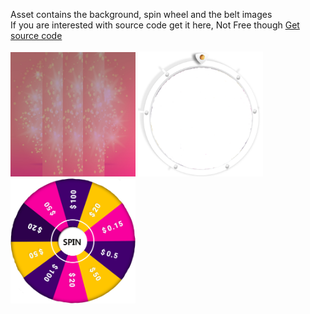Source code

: Asset contains the background,  spin wheel and the belt images</br> If you are interested with source code get it here, Not Free though <a href="https://t.me/codingtony">Get source code</a> </br></br>
<img src="bg.jpg" width="200"/> <img src="belt.png" width="200"/> <img src="wheel.png" width="200"/>
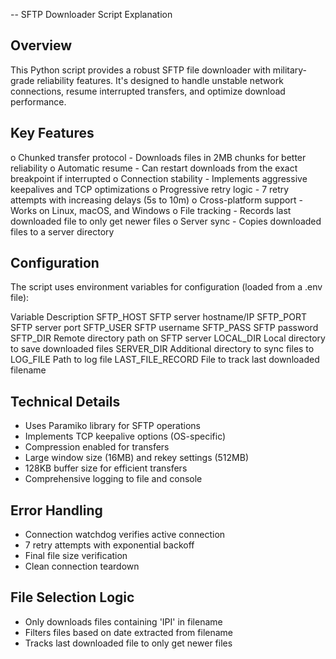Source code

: -- SFTP Downloader Script Explanation

Overview
--------
This Python script provides a robust SFTP file downloader with military-grade reliability features. It's designed to handle unstable network connections, resume interrupted transfers, and optimize download performance.


Key Features
------------
o Chunked transfer protocol - Downloads files in 2MB chunks for better reliability
o Automatic resume - Can restart downloads from the exact breakpoint if interrupted
o Connection stability - Implements aggressive keepalives and TCP optimizations
o Progressive retry logic - 7 retry attempts with increasing delays (5s to 10m)
o Cross-platform support - Works on Linux, macOS, and Windows
o File tracking - Records last downloaded file to only get newer files
o Server sync - Copies downloaded files to a server directory


Configuration
-------------
The script uses environment variables for configuration (loaded from a .env file):

Variable				Description
SFTP_HOST				SFTP server hostname/IP
SFTP_PORT				SFTP server port
SFTP_USER				SFTP username
SFTP_PASS				SFTP password
SFTP_DIR				Remote directory path on SFTP server
LOCAL_DIR				Local directory to save downloaded files
SERVER_DIR				Additional directory to sync files to
LOG_FILE				Path to log file
LAST_FILE_RECORD		File to track last downloaded filename


Technical Details
-----------------
* Uses Paramiko library for SFTP operations
* Implements TCP keepalive options (OS-specific)
* Compression enabled for transfers
* Large window size (16MB) and rekey settings (512MB)
* 128KB buffer size for efficient transfers
* Comprehensive logging to file and console


Error Handling
--------------
* Connection watchdog verifies active connection
* 7 retry attempts with exponential backoff
* Final file size verification
* Clean connection teardown


File Selection Logic
--------------------
* Only downloads files containing 'IPI' in filename
* Filters files based on date extracted from filename
* Tracks last downloaded file to only get newer files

Aim of the task ▸ Whenever a line above includes "interrupted", copy it in full.

Your solution ▸
This Python script provides a robust SFTP file downloader with military-grade reliability features. It's designed to handle unstable network connections, resume interrupted transfers, and optimize download performance.
o Automatic resume - Can restart downloads from the exact breakpoint if interrupted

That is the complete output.